- Title: Buddhist nun (Ven.)

Personal life
- Born: Barkha Madan August 17, 1974 (age 51) Punjab, India
- Known for: Bhoot, Soch Lo, Surkhaab; finalist in Femina Miss India 1994
- Other name: Gyalten Samten
- Occupation: Former model, beauty pageant contestant, actress, film producer, Buddhist nun

Religious life
- Religion: Buddhism
- School: Tibetan Buddhism
- Lineage: Drikung Kagyu
- Dharma name: Gyalten Samten

Senior posting
- Based in: Himachal Pradesh, India
- Awards: Best Feature Film – Canada International Film Festival (for Surkhaab)

Military service
- Website: www.barkhamadan.com

= Barkha Madan =

Indian model, actress and film producer

Barkha Madan, also known as Gyalten Samten, is an Indian Buddhist nun, as well as a former model, beauty queen, actress and film producer, who has appeared in Hindi and Punjabi language films. She has also appeared in television serials and hosted some TV shows. Impressed by Buddhist ideologies, in November 2012 she had her ordination to become a Buddhist nun and changed her name to Ven. Gyalten Samten.

==Early life & modelling ==
Madan was born to a Punjabi family. In 1994, she competed at the Femina Miss India pageant alongside winners Sushmita Sen and Aishwarya Rai. Other participants competed in that year were Priya Gill, Swetha Menon, Jesse Randhawa and Manini De. She received the title of Miss Tourism India where she participated at the inaugural Miss Tourism International pageant. At the end of the pageant, she won third runner-up alongside Malaysian actress and model, Emylia Abdul Hamid who was the runner-up of the said pageant.

==Acting career==
She made her debut on the big screen with the 1996 Bollywood film Khiladiyon Ka Khiladi with Akshay Kumar and Rekha. Though many offers came to her following her impressive performance in Khiladiyon Ka Khiladi, Barkha preferred to remain selective. She made her entry in foreign films with the Indo-Dutch movie Driving Miss Palmen. It was Ram Gopal Varma's 2003 horror film Bhoot which proved to be a turning point in Barkha's career. The movie became an instant hit. She played the role of a ghost in the movie, earning praise for her performance.

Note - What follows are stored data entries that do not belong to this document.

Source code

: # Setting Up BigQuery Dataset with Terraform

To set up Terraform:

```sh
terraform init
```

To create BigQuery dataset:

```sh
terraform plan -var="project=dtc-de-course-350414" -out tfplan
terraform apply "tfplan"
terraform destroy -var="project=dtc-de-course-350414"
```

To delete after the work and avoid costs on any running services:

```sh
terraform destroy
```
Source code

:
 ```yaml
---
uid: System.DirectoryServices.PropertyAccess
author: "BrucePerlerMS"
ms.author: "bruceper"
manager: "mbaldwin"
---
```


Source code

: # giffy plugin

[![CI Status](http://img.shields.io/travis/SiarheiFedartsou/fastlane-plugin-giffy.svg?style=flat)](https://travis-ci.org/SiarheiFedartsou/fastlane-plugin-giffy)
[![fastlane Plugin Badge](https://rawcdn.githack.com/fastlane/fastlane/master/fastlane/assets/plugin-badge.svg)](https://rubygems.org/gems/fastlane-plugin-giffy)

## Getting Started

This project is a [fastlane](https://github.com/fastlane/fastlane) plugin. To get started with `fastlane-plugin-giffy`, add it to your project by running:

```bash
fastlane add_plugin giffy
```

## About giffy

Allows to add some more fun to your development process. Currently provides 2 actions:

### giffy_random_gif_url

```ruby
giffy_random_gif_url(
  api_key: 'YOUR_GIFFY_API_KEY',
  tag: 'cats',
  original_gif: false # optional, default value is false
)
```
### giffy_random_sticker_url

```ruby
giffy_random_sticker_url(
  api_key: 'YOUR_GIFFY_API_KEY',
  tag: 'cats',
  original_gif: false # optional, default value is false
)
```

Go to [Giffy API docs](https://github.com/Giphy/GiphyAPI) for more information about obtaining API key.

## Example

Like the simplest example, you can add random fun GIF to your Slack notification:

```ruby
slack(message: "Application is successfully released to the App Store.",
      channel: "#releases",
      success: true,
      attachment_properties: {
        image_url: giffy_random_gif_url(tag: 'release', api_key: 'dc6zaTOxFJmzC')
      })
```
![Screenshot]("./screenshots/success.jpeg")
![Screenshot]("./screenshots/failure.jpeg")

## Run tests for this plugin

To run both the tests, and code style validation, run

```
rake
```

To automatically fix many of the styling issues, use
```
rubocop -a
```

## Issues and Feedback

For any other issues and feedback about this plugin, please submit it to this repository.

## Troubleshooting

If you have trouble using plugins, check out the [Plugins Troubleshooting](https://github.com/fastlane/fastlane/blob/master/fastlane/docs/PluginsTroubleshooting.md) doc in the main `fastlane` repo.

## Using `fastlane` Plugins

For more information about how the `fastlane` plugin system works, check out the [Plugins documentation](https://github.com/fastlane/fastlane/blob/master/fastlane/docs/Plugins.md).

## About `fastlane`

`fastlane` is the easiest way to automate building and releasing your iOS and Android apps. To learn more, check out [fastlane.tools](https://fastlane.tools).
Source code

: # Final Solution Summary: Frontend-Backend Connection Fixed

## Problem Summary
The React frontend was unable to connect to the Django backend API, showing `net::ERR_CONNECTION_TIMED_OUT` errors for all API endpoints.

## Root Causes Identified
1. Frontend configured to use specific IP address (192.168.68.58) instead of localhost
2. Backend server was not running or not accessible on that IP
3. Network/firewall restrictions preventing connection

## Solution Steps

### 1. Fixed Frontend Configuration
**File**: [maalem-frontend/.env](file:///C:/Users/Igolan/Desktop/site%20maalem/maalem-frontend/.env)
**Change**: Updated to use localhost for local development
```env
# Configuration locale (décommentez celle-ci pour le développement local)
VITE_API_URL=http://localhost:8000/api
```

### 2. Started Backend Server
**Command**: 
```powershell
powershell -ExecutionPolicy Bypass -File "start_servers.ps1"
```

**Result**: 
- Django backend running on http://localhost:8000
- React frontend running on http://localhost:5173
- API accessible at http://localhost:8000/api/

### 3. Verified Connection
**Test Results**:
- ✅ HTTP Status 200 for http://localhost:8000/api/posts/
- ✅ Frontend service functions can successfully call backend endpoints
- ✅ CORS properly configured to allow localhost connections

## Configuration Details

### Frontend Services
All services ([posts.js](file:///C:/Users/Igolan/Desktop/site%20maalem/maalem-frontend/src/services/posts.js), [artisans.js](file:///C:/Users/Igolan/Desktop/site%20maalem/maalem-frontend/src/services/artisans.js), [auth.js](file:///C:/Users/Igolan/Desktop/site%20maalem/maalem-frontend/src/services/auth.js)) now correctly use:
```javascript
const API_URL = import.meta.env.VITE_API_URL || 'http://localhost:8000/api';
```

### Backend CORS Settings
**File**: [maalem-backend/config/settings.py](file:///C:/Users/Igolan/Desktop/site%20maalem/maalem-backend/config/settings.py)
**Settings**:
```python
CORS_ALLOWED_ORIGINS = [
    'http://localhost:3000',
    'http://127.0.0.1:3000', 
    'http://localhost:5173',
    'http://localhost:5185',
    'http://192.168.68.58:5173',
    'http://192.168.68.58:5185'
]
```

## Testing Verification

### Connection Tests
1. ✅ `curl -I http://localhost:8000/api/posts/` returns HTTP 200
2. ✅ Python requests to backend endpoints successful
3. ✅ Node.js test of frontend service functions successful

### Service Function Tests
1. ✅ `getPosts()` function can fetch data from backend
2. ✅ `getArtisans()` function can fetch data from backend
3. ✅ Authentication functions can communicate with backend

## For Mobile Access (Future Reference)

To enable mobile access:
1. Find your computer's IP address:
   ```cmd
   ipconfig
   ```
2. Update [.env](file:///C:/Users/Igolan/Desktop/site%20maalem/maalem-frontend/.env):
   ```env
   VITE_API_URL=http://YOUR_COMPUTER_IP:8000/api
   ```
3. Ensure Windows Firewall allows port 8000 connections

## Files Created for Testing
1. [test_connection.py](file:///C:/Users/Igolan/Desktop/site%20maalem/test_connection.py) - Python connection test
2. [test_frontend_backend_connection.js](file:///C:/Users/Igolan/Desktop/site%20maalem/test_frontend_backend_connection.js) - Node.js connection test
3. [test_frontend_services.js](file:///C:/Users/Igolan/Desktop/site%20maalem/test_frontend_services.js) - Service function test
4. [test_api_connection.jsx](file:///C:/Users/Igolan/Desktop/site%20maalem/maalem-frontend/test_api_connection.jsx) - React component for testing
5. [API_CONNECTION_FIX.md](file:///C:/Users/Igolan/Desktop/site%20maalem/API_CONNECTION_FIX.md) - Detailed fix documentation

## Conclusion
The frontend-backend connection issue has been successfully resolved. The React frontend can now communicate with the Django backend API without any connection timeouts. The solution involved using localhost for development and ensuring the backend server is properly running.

She started a production and distribution company named Golden Gate LLC, to promote talented independent filmmakers. It produced two critically acclaimed films, Soch Lo and Surkhaab, with her in the lead. Barkha has also been a popular face in the television industry, appearing in about 20 TV shows.

==Turning to spirituality==
In November 2012, she decided to become a Buddhist nun. She was quite impressed by the ideologies of Buddhism and is an avid follower of the Dalai Lama. She had her ordination from Sera Je Monastery on 4 November under Lama Zopa Rinpoche's supervision. She later commented that it was the most important and right decision she ever made in her life.

== Filmography ==

=== Films ===

| Year | Title | Role | Notes |
|---|---|---|---|
| 1996 | Khiladiyon Ka Khiladi |  | Bollywood debut |
| 1996 | Driving Miss Palmen |  | Indo-Dutch co-production |
| 1999 | Tera Mera Pyar | Preet |  |
| 2003 | Bhoot | Manjeet Khosla | Played the ghost |
| 2010 | Soch Lo | Raina | Also producer |
| 2014 | Surkhaab | Jeet | Also producer; won Best Feature (Canada International Film Festival) |

=== Television ===

| Year(s) | Title | Role | Network / Notes |
|---|---|---|---|
| 1999–2001 | Nyaay |  | DD Metro drama series |
| 2002–2003 | 1857 Kranti | Rani Laxmibai | Historical TV serial |
| 2005–2009 | Saat Phere: Saloni Ka Safar |  | Zee TV serial |

=== Pageants and Production ===
- Finalist – Femina Miss India 1994
- Titleholder – Miss Tourism India / Miss Tourism International
- Founder – Golden Gate LLC / Creations (produced Soch Lo, Surkhaab)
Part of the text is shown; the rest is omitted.